If one’s love of country can be measured in terms of struggle to gain citizenship, then TC Locke should be counted among Taiwan’s most ardent supporters. The Florida native and current member of acclaimed blues band The Muddy Basin Ramblers came to Taiwan in 1989 as an exchange student at Tunghai University in Taichung and immediately fell in love with the place. But his first few years in Taiwan after finishing university in the United States were anything but easy. He worked at many low-wage jobs, eking out a living on earnings of NT$15,000 a month and often living on instant noodles and tea eggs to survive.

“I felt my future lay here,” he says, but admits that “things were pretty desperate for quite a few years though.” His situation became so dire that eventually he sought work in China as a quality control inspector in a factory. And while he enjoyed the people in China, he hated the work conditions and the authoritarian control of the Chinese government. Although desperately wanting to return to Taiwan, he was deterred by regulations that required foreigners to have a work visa if they wished to stay in Taiwan for any length of time.

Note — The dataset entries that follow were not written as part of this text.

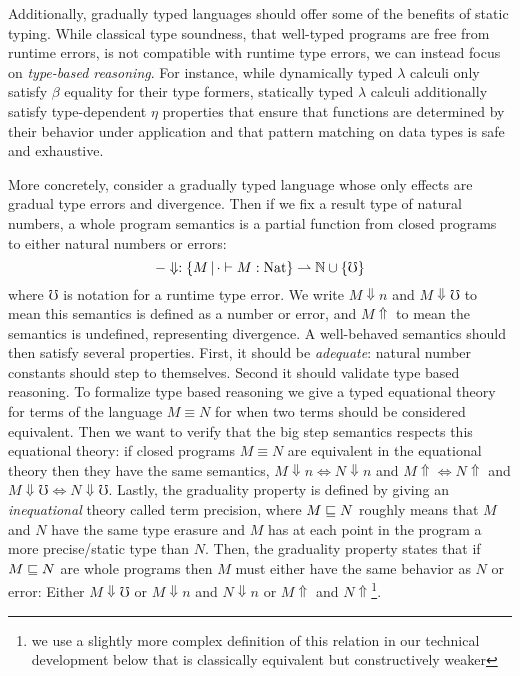 Additionally, gradually typed languages should offer some of the
benefits of static typing. While classical type soundness, that
well-typed programs are free from runtime errors, is not compatible
with runtime type errors, we can instead focus on \emph{type-based
reasoning}. For instance, while dynamically typed $\lambda$ calculi
only satisfy $\beta$ equality for their type formers, statically typed
$\lambda$ calculi additionally satisfy type-dependent $\eta$
properties that ensure that functions are determined by their behavior
under application and that pattern matching on data types
is safe and exhaustive.

More concretely, consider a gradually typed language whose only
effects are gradual type errors and divergence. Then if we fix a
result type of natural numbers, a whole program semantics is a partial
function from closed programs to either natural numbers or errors:
\[ -\Downarrow : \{M \,|\, \cdot \vdash M : \text{Nat} \} \rightharpoonup \mathbb{N} \cup \{\mho\} \]
where $\mho$ is notation for a runtime type error. We write $M
\Downarrow n$ and $M\Downarrow \mho$ to mean this semantics is defined
as a number or error, and $M\Uparrow$ to mean the semantics is
undefined, representing divergence.
%
A well-behaved semantics should then satisfy several properties. First, it
should be \emph{adequate}: natural number constants should step to
themselves. Second it should validate type based reasoning. To
formalize type based reasoning we give a typed equational theory for
terms of the language $M \equiv N$ for when two terms should be
considered equivalent. Then we want to verify that the big step
semantics respects this equational theory: if closed programs $M \equiv
N$ are equivalent in the equational theory then they have the same
semantics, $M \Downarrow n \iff N \Downarrow n$ and $M\Uparrow \iff N
\Uparrow$ and $M \Downarrow \mho \iff N \Downarrow \mho$.
%
Lastly, the graduality property is defined by giving an
\emph{inequational} theory called term precision, where $M \sqsubseteq N$
roughly means that $M$ and $N$ have the same type erasure and $M$ has
at each point in the program a more precise/static type than $N$.
%
Then, the graduality property states that if $M \sqsubseteq N$ are whole
programs then $M$ must either have the same behavior as $N$ or error:
Either $M\Downarrow \mho$ or $M \Downarrow n $ and $N \Downarrow n$ or
$M \Uparrow $ and $N \Uparrow$\footnote{we use a slightly more complex
definition of this relation in our technical development below that is
classically equivalent but constructively weaker}.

“I missed Taiwan so much I decided, screw it, I’m going to emigrate,” he recalls, understanding that this step meant abandoning his U.S. citizenship. Since the American Institute in Taiwan (AIT) at that time was unable to process such documents, Locke headed to Hong Kong, where he found that renouncing his U.S. citizenship was “remarkably easy.” He merely needed to sign a few forms and answer a few questions at the U.S. Consulate-General, before turning in his passport. As he walked out of the building immediately afterwards, though, he says he thought to himself, “Oh my God, what have I just done?”

He was now a stateless person living in Hong Kong, and getting back to Taiwan without a passport suddenly seemed an almost insurmountable challenge. While working through the red tape, he managed to survive by selling his book collection on the street to buy food and for a time drawing shoes for a catalog to earn cash. Eventually, though, he got his ROC passport and was able to return to Taiwan – but that led to yet another challenge. As he was then in his early twenties, he needed to serve in the ROC military.

Locke, who has described his experience in the military in several books, remembers one moment in particular: his first day at basic training when the new inductees were brought into the mess hall. Every action – including moving the bench back, sitting down, moving the bench back in, and so on – was supposed to await the appropriate command. The left-handed Locke reflexively moved his chopsticks from the right side of his bowl to the left. The outraged drill sergeant responded with the common insult in Taiwan’s military: “Are you from America?”

Not anymore.

Reflecting on his decision to take Taiwan citizenship, Locke says: “I wouldn’t want to be a guest my whole life. I want to be a part of it.”

“What did I gain? I gained my whole life.”